Kernel.=== in case statements, even though I never called it

Jesse Silliman

9/5/2006 12:18:00 AM

I was profiling a script I wrote, and the method with the greatest
amount of time used was Kernel.=== . I was surprised, not only since I
didn't use this method in my code, but my code had nothing involving
modules. When I changed a case statement that was inside my loop to an
if and many elsifs, I saved about 2 seconds on profiling, and the call
was gone. Is there a reason such a slow call is used in case statements?

--
Posted via http://www.ruby-....

3 Answers

Tomasz Wegrzanowski

9/5/2006 12:23:00 AM

0

On 9/5/06, Jesse Silliman <wierdbro@gmail.com> wrote:
> I was profiling a script I wrote, and the method with the greatest
> amount of time used was Kernel.=== . I was surprised, not only since I
> didn't use this method in my code, but my code had nothing involving
> modules. When I changed a case statement that was inside my loop to an
> if and many elsifs, I saved about 2 seconds on profiling, and the call
> was gone. Is there a reason such a slow call is used in case statements?
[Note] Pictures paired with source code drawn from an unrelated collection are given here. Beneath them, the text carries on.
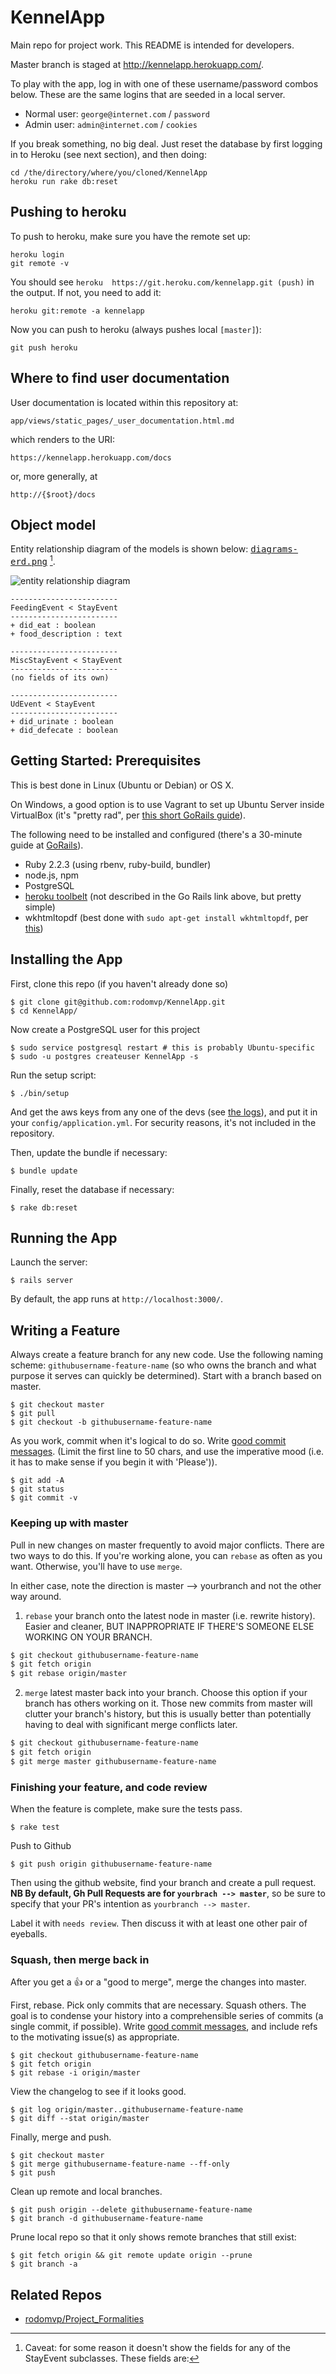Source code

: # KennelApp 

Main repo for project work. This README is intended for developers.

Master branch is staged at <http://kennelapp.herokuapp.com/>. 

To play with the app, log in with one of these username/password
combos below. These are the same logins that are seeded in a local
server.

- Normal user: `george@internet.com` / `password`
- Admin user: `admin@internet.com` / `cookies`

If you break something, no big deal. Just reset the database by
first logging in to Heroku (see next section), and then doing:

    cd /the/directory/where/you/cloned/KennelApp
    heroku run rake db:reset

## Pushing to heroku

To push to heroku, make sure you have the remote set up:

```
heroku login
git remote -v
```

You should see `heroku  https://git.heroku.com/kennelapp.git (push)` in the output. If not, you need to add it:

```
heroku git:remote -a kennelapp
```

Now you can push to heroku (always pushes local `[master]`):

```
git push heroku
```

## Where to find user documentation

User documentation is located within this repository at:

    app/views/static_pages/_user_documentation.html.md

which renders to the URI:

    https://kennelapp.herokuapp.com/docs

or, more generally, at

    http://{$root}/docs

## Object model

Entity relationship diagram of the models is shown below:
<tt>[diagrams-erd.png]</tt> [^1]. 

![entity relationship diagram][diagrams-erd.png]

[^1]: Caveat: for some reason it doesn't show the
fields for any of the StayEvent subclasses. These fields are:

```
------------------------
FeedingEvent < StayEvent
------------------------
+ did_eat : boolean
+ food_description : text

------------------------
MiscStayEvent < StayEvent
------------------------
(no fields of its own)

------------------------
UdEvent < StayEvent
------------------------
+ did_urinate : boolean
+ did_defecate : boolean
```

[diagrams-erd.png]: doc/diagrams-erd.png
[application_controller.rb]: app/controllers/application_controller.rb

## Getting Started: Prerequisites

This is best done in Linux (Ubuntu or Debian) or OS X. 

On Windows, a good option is to use Vagrant to set up Ubuntu Server
inside VirtualBox (it's "pretty rad", per [this short GoRails
guide](https://gorails.com/guides/using-vagrant-for-rails-development)).

The following need to be installed and configured (there's a 30-minute guide 
at [GoRails](https://gorails.com/setup/)).

- Ruby 2.2.3 (using rbenv, ruby-build, bundler)
- node.js, npm
- PostgreSQL
- [heroku toolbelt](https://toolbelt.heroku.com/) (not described in the
  Go Rails link above, but pretty simple)
- wkhtmltopdf (best done with `sudo apt-get install wkhtmltopdf`, 
  per [this][])

[this]: https://github.com/pdfkit/pdfkit/wiki/Installing-WKHTMLTOPDF

## Installing the App

First, clone this repo (if you haven't already done so)

    $ git clone git@github.com:rodomvp/KennelApp.git
    $ cd KennelApp/

Now create a PostgreSQL user for this project

    $ sudo service postgresql restart # this is probably Ubuntu-specific
    $ sudo -u postgres createuser KennelApp -s

Run the setup script:

    $ ./bin/setup

And get the aws keys from any one of the devs (see [the logs]), and
put it in your `config/application.yml`. For security reasons, it's
not included in the repository.

[the logs]: https://github.com/rodomvp/KennelApp/commits

Then, update the bundle if necessary:

    $ bundle update

Finally, reset the database if necessary:

    $ rake db:reset 

## Running the App

Launch the server:

    $ rails server

By default, the app runs at `http://localhost:3000/`.

## Writing a Feature

Always create a feature branch for any new code. Use the following naming
scheme: `githubusername-feature-name` (so who owns the branch and what purpose
it serves can quickly be determined). Start with a branch based on master.

    $ git checkout master
    $ git pull
    $ git checkout -b githubusername-feature-name

As you work, commit when it's logical to do so. Write [good commit
messages](http://tbaggery.com/2008/04/19/a-note-about-git-commit-messages.html).
(Limit the first line to 50 chars, and use the imperative mood (i.e. it has to 
make sense if you begin it with 'Please')).

    $ git add -A
    $ git status
    $ git commit -v

### Keeping up with master

Pull in new changes on master frequently to avoid major conflicts. There are two
ways to do this. If you're working alone, you can `rebase` as often as you
want. Otherwise, you'll have to use `merge`.

In either case, note the direction is master --> yourbranch and not the other
way around.

1. `rebase` your branch onto the latest node in master (i.e. rewrite history).
Easier and cleaner, BUT INAPPROPRIATE IF THERE'S SOMEONE ELSE WORKING ON YOUR
BRANCH.

  ```bash
  $ git checkout githubusername-feature-name
  $ git fetch origin
  $ git rebase origin/master
  ```

2. `merge` latest master back into your branch. Choose this option if your
branch has others working on it. Those new commits from master will clutter
your branch's history, but this is usually better than potentially having to
deal with significant merge conflicts later.

  ```bash
  $ git checkout githubusername-feature-name
  $ git fetch origin
  $ git merge master githubusername-feature-name
  ```

### Finishing your feature, and code review

When the feature is complete, make sure the tests pass.

    $ rake test

Push to Github

    $ git push origin githubusername-feature-name

Then using the github website, find your branch and create a pull request. __NB
By default, Gh Pull Requests are for `yourbrach --> master`__, so be sure to
specify that your PR's intention as `yourbranch --> master`.

Label it with `needs review`. Then discuss it with at least one other pair of
eyeballs.

### Squash, then merge back in

After you get a :+1: or a "good to merge", merge the changes into
master.

First, rebase. Pick only commits that are necessary. Squash others. The
goal is to condense your history into a comprehensible series of
commits (a single commit, if possible). Write [good commit 
messages](http://tbaggery.com/2008/04/19/a-note-about-git-commit-messages.html),
and include refs to the motivating issue(s) as appropriate.

    $ git checkout githubusername-feature-name
    $ git fetch origin 
    $ git rebase -i origin/master

View the changelog to see if it looks good.

    $ git log origin/master..githubusername-feature-name
    $ git diff --stat origin/master

Finally, merge and push.

    $ git checkout master
    $ git merge githubusername-feature-name --ff-only
    $ git push

Clean up remote and local branches.

    $ git push origin --delete githubusername-feature-name
    $ git branch -d githubusername-feature-name

Prune local repo so that it only shows remote branches that still exist:

    $ git fetch origin && git remote update origin --prune
    $ git branch -a

## Related Repos

- [rodomvp/Project_Formalities](https://github.com/rodomvp/Project_Formalities)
case uses === (pattern match) not ==.

It is very useful:

case str
when /foo/
...
end

case num
when 3..5
...
end


--
Tomasz Wegrzanowski [ http://t-a-w.blo... ]

Jesse Silliman

9/5/2006 12:28:00 AM

0

Tomasz Wegrzanowski wrote:
>
> case uses === (pattern match) not ==.
>
> It is very useful:
>
> case str
> when /foo/
> ...
> end
>
> case num
> when 3..5
> ...
> end

Oh, I'm quite aware of that. Oh... its calling the objects inherited
Kernel.===, not calling Kernel::===. Ok, well, in that case, a good
question would be "Why is it so much slower in simple cases than == is,
even though for string they do the exact same thing?"

--
Posted via http://www.ruby-....

Tomasz Wegrzanowski

9/5/2006 1:20:00 AM

0

On 9/5/06, Jesse Silliman <wierdbro@gmail.com> wrote:
> Oh, I'm quite aware of that. Oh... its calling the objects inherited
> Kernel.===, not calling Kernel::===. Ok, well, in that case, a good
> question would be "Why is it so much slower in simple cases than == is,
> even though for string they do the exact same thing?"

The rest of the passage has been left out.